Değişikliğin 2020 yılı Eylül ayında 9. Sınıf öğrencilerine tabii olduğunu anlatan Kulaberoğlu, “Bunun sonucu bana göre çok değerli bir çıktıya neden olacak; o da üniversite sınavlarının değişebilecek olması. Bu değişikliklerin hepsinin, 2025 yılında yapılacak olan üniversiteye giriş sınavlarının değişmesini gerektireceğini öngörüyoruz. 2025 yılında üniversiteye giriş sınavları şu anda olmayan, hatta son 35-40 yıldır ülkemizde yapılmamış olan bir metotla yapılmasını gerektirecek. Farklı merkezler akredite edilerek öğrenci bu sınavlara girebilir, elinde birden fazla sonuç olabilir ve bu puanla üniversitelere kendi öğrencisini seçme hakkı verebilir. Daha çok süreç odaklı, bilgiden ziyade lise boyunca yapılan çalışmaları yordayan sınav olacak. Mevcut sınavlarda daha çok lise bitirme sınavı gibi. 2025’ten itibaren farklı bir sınav yapılmasının hazırlığı olarak görüyorum. Aynı zamanda sınav baskısını azaltmaya da adım adım giden bir yol. Yeni sistem, farklı geleceğin ve bir sınav sisteminin habercisi olacak” değerlendirmesinde bulundu.

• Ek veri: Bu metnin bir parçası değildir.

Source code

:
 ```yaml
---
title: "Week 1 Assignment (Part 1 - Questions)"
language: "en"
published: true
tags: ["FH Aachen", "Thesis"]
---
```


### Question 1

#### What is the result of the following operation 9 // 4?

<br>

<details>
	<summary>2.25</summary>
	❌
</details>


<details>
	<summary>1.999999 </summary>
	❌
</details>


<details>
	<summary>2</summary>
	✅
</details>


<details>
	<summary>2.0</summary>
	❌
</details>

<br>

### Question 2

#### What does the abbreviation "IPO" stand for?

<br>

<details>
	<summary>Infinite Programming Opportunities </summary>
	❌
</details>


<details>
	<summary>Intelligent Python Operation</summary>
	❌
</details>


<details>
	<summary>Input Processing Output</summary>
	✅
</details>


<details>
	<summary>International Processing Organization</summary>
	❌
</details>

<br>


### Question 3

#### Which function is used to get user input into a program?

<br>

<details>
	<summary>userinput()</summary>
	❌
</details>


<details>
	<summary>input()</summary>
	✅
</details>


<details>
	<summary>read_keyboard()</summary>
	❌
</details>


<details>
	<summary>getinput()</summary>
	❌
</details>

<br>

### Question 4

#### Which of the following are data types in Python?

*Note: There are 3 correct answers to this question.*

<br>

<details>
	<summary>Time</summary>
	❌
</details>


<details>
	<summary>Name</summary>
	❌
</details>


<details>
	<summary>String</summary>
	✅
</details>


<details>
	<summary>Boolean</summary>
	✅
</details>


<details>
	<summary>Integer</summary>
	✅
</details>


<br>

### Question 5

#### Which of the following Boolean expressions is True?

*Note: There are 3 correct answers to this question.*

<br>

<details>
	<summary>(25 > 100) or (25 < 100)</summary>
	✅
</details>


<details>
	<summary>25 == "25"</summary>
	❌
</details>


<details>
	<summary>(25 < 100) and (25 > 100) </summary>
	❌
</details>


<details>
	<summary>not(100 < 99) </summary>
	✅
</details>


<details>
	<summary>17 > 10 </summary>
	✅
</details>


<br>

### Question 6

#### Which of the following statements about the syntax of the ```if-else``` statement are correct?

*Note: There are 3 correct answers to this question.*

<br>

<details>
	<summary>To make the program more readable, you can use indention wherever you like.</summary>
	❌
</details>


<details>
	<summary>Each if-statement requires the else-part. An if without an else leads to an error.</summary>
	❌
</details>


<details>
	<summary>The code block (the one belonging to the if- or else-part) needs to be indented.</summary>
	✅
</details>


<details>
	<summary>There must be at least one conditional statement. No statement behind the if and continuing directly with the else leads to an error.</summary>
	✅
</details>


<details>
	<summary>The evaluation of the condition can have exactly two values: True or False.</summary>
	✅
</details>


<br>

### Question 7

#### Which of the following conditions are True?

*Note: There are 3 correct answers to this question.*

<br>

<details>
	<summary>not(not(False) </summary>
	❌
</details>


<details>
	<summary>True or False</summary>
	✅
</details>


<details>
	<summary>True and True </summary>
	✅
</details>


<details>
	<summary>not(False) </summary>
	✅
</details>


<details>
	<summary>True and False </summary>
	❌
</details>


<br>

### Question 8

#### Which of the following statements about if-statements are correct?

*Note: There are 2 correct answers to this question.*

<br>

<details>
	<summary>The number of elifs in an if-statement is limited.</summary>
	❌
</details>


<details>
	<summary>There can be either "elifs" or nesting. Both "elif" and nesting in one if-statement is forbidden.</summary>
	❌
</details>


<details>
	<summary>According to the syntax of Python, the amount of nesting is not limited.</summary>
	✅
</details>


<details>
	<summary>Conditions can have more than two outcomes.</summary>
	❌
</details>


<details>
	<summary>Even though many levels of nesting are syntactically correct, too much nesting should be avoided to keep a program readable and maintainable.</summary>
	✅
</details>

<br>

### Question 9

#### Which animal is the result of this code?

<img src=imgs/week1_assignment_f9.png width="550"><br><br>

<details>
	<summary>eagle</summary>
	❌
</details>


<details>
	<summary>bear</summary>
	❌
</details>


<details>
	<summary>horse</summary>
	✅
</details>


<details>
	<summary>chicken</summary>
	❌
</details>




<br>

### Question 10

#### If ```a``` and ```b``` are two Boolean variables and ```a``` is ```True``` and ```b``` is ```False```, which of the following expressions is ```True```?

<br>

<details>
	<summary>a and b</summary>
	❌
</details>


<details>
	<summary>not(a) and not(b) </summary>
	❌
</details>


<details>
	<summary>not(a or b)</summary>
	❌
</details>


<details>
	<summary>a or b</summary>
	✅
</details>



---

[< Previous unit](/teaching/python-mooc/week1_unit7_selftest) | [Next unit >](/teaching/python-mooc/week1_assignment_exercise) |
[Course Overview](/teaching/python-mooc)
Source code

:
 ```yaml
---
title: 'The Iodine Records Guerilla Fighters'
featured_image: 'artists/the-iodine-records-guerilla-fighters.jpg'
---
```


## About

“EN ÖNEMLİ KRİTER, DERSİN UYGULAYICILARI OLACAK”

Öğrencilerin mevcut sistemde dış etkilerle, yani ebeveyn veya rehber öğretmenlerin meslek seçimine yönlendirme ve meslekleri tanıtma ile ilgili görev üstlendiğini, ancak yeni seçmeli ders sisteminde bu sorumluluğun kısmen öğrenciye yansıdığına da değinildi.

Uğur Okulları Genel Müdürü Nevzat Kulaberoğlu, "Hangi meslek için hangi dersler ön koşuldur gibi öğrencilerin ders seçimi araştırmaları yapması gerekecek. Aslında sürecin en önemli boyutu bu değişikliği yapanların hayallerinde, vizyonlarında tasarladıklarını, okullardaki uygulayıcıların ne şekilde uygulayacakları. Dersin konma amacının dışında uygulamalar yapılmamalı, her derse aynı özende davranılmalı. Bu değişikliklerin yapılmasının amacı var, uygulayıcıların bu amacı gözeterek uygulamaları gerekir, bir dersin yerine farklı ders koyup daha başarılı olunacağı düşüncesini bırakıp amacın uygun uygulama yaparlarsa program başarılı olacaktır. Öğretmenlerin özel eğitimlerle desteklenmesi ve içerik, yaklaşım olarak yenilenmesi üst düzey önem teşkil ediyor" dedi.